A conversation with my Advisor about Will Smith’s I Am Legend (2007) prompted me to revisit my critique of the film as a narrowly articulated version of Richard Matheson’s novel of the same name. During an impromptu visit to Best Buy yesterday afternoon, I came across my opportunity to revisit the film and my critique picking up the Blu-Ray edition of Will Smith’s version intent on comparing the alternate ending against the novel’s storyline.

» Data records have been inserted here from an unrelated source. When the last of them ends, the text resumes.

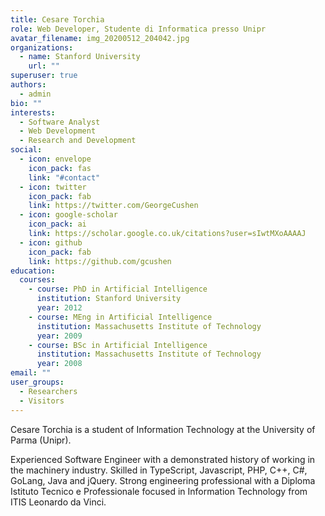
 ```yaml
---
title: Cesare Torchia
role: Web Developer, Studente di Informatica presso Unipr
avatar_filename: img_20200512_204042.jpg
organizations:
  - name: Stanford University
    url: ""
superuser: true
authors:
  - admin
bio: ""
interests:
  - Software Analyst
  - Web Development
  - Research and Development
social:
  - icon: envelope
    icon_pack: fas
    link: "#contact"
  - icon: twitter
    icon_pack: fab
    link: https://twitter.com/GeorgeCushen
  - icon: google-scholar
    icon_pack: ai
    link: https://scholar.google.co.uk/citations?user=sIwtMXoAAAAJ
  - icon: github
    icon_pack: fab
    link: https://github.com/gcushen
education:
  courses:
    - course: PhD in Artificial Intelligence
      institution: Stanford University
      year: 2012
    - course: MEng in Artificial Intelligence
      institution: Massachusetts Institute of Technology
      year: 2009
    - course: BSc in Artificial Intelligence
      institution: Massachusetts Institute of Technology
      year: 2008
email: ""
user_groups:
  - Researchers
  - Visitors
---
```

Cesare Torchia is a student of Information Technology at the University of Parma (Unipr).

Experienced Software Engineer with a demonstrated history of working in the machinery industry. Skilled in TypeScript, Javascript, PHP, C++, C#, GoLang, Java and jQuery. Strong engineering professional with a Diploma Istituto Tecnico e Professionale focused in Information Technology from ITIS Leonardo da Vinci.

The first time I saw I Am Legend, parts of the film didn’t sit well with me. The film’s narration allowed the audience to sympathize with Robert Neville (and his canine companion, Samantha) while assuming the ‘zombies’ were one-dimensional characters set on Neville’s demise. Momentary cues in the film suggested that the ‘undead creatures’ possessed levels of intelligence and emotions similar to the average human. However, the film left their community unexplored. I was left wondering why the film-makers left this part out. It would’ve added an interesting layer to their relationship with Neville in the barren NY backdrop. Open plot lines in the film lead me to Richard Matheson’s version. Originally published in 1954, Matheson’s treatment of the post-apocalyptic society is noted as the influence for the modern Zombie film genre popularized by the work of George Romero.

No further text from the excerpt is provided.